* WHAT NEEDS TO BE DONE:
The entries below should be written out again exactly as they stand.

Segment Start: STUDY MATERIAL

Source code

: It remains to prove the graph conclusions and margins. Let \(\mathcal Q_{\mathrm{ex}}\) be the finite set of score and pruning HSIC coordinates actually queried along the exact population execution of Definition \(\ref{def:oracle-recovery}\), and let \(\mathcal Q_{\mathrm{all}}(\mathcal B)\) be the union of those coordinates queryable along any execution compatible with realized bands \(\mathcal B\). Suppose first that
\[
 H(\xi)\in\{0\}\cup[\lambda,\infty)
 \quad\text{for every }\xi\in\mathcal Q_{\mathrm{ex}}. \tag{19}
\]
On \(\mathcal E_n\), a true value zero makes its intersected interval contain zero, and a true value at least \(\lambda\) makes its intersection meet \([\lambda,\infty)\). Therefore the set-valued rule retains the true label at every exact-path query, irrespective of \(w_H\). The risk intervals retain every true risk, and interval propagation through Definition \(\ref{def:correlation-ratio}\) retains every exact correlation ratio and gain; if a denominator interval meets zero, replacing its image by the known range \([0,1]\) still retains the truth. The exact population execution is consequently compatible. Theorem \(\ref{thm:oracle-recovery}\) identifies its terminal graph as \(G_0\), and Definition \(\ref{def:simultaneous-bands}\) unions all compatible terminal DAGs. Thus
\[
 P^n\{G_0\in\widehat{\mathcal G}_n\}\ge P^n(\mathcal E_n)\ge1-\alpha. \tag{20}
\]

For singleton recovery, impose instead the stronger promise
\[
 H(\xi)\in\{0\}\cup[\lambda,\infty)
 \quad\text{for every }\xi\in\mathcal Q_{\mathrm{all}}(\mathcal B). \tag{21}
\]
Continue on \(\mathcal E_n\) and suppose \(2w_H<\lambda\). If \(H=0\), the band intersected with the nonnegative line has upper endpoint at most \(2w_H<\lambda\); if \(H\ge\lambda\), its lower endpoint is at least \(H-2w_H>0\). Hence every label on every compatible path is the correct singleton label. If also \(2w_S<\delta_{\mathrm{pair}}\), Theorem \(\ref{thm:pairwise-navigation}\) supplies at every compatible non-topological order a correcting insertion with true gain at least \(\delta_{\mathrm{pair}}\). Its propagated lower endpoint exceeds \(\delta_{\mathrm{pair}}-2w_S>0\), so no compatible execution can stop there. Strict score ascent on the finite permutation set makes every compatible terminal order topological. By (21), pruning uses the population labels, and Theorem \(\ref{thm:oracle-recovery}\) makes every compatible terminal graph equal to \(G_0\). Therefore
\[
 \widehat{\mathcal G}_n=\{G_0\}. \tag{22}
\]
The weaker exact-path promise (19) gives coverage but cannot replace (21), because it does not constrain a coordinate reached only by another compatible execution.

Segment End: STUDY MATERIAL

* YOUR RESPONSE:
Source code

: It remains to prove the graph conclusions and margins. Let \(\mathcal Q_{\mathrm{ex}}\) be the finite set of score and pruning HSIC coordinates actually queried along the exact population execution of Definition \(\ref{def:oracle-recovery}\), and let \(\mathcal Q_{\mathrm{all}}(\mathcal B)\) be the union of those coordinates queryable along any execution compatible with realized bands \(\mathcal B\). Suppose first that
\[
 H(\xi)\in\{0\}\cup[\lambda,\infty)
 \quad\text{for every }\xi\in\mathcal Q_{\mathrm{ex}}. \tag{19}
\]
On \(\mathcal E_n\), a true value zero makes its intersected interval contain zero, and a true value at least \(\lambda\) makes its intersection meet \([\lambda,\infty)\). Therefore the set-valued rule retains the true label at every exact-path query, irrespective of \(w_H\). The risk intervals retain every true risk, and interval propagation through Definition \(\ref{def:correlation-ratio}\) retains every exact correlation ratio and gain; if a denominator interval meets zero, replacing its image by the known range \([0,1]\) still retains the truth. The exact population execution is consequently compatible. Theorem \(\ref{thm:oracle-recovery}\) identifies its terminal graph as \(G_0\), and Definition \(\ref{def:simultaneous-bands}\) unions all compatible terminal DAGs. Thus
\[
 P^n\{G_0\in\widehat{\mathcal G}_n\}\ge P^n(\mathcal E_n)\ge1-\alpha. \tag{20}
\]

For singleton recovery, impose instead the stronger promise
\[
 H(\xi)\in\{0\}\cup[\lambda,\infty)
 \quad\text{for every }\xi\in\mathcal Q_{\mathrm{all}}(\mathcal B). \tag{21}
\]
Continue on \(\mathcal E_n\) and suppose \(2w_H<\lambda\). If \(H=0\), the band intersected with the nonnegative line has upper endpoint at most \(2w_H<\lambda\); if \(H\ge\lambda\), its lower endpoint is at least \(H-2w_H>0\). Hence every label on every compatible path is the correct singleton label. If also \(2w_S<\delta_{\mathrm{pair}}\), Theorem \(\ref{thm:pairwise-navigation}\) supplies at every compatible non-topological order a correcting insertion with true gain at least \(\delta_{\mathrm{pair}}\). Its propagated lower endpoint exceeds \(\delta_{\mathrm{pair}}-2w_S>0\), so no compatible execution can stop there. Strict score ascent on the finite permutation set makes every compatible terminal order topological. By (21), pruning uses the population labels, and Theorem \(\ref{thm:oracle-recovery}\) makes every compatible terminal graph equal to \(G_0\). Therefore
\[
 \widehat{\mathcal G}_n=\{G_0\}. \tag{22}
\]
The weaker exact-path promise (19) gives coverage but cannot replace (21), because it does not constrain a coordinate reached only by another compatible execution.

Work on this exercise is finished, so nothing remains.